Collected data
^^^^^^^^^^^^^^^^

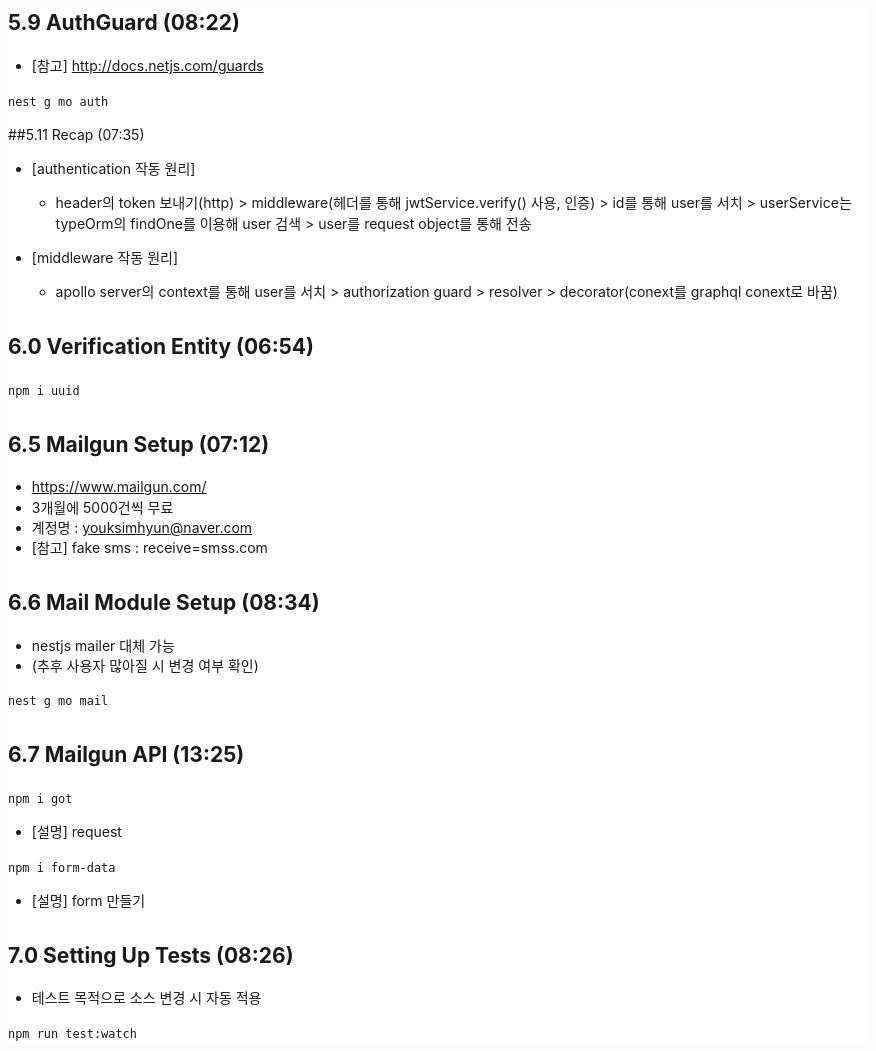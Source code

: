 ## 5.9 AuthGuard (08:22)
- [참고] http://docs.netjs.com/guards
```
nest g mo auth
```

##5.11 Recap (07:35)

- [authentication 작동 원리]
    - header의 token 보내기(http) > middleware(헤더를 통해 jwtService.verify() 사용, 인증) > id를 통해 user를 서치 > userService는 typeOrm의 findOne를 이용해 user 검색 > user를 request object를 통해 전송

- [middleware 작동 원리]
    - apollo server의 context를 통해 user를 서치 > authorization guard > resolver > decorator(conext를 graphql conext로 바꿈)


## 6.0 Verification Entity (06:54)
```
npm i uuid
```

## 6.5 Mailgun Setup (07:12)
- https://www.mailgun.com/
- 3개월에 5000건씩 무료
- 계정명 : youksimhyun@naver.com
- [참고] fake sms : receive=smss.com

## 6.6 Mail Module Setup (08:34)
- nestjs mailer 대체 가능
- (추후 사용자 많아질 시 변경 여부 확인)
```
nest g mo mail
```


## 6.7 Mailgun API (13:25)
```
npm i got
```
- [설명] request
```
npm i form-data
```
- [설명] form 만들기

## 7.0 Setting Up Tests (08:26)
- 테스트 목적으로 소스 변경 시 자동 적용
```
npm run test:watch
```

^^^^^^^^^^^^^^^^

■ **Problem details**: Give the records again without a single change, and exclude the pictures.

■ **Task response**:
Source code

: ## 5.9 AuthGuard (08:22)
- [참고] http://docs.netjs.com/guards
```
nest g mo auth
```

##5.11 Recap (07:35)

- [authentication 작동 원리]
    - header의 token 보내기(http) > middleware(헤더를 통해 jwtService.verify() 사용, 인증) > id를 통해 user를 서치 > userService는 typeOrm의 findOne를 이용해 user 검색 > user를 request object를 통해 전송

- [middleware 작동 원리]
    - apollo server의 context를 통해 user를 서치 > authorization guard > resolver > decorator(conext를 graphql conext로 바꿈)


## 6.0 Verification Entity (06:54)
```
npm i uuid
```

## 6.5 Mailgun Setup (07:12)
- https://www.mailgun.com/
- 3개월에 5000건씩 무료
- 계정명 : youksimhyun@naver.com
- [참고] fake sms : receive=smss.com

## 6.6 Mail Module Setup (08:34)
- nestjs mailer 대체 가능
- (추후 사용자 많아질 시 변경 여부 확인)
```
nest g mo mail
```


## 6.7 Mailgun API (13:25)
```
npm i got
```
- [설명] request
```
npm i form-data
```
- [설명] form 만들기

## 7.0 Setting Up Tests (08:26)
- 테스트 목적으로 소스 변경 시 자동 적용
```
npm run test:watch
```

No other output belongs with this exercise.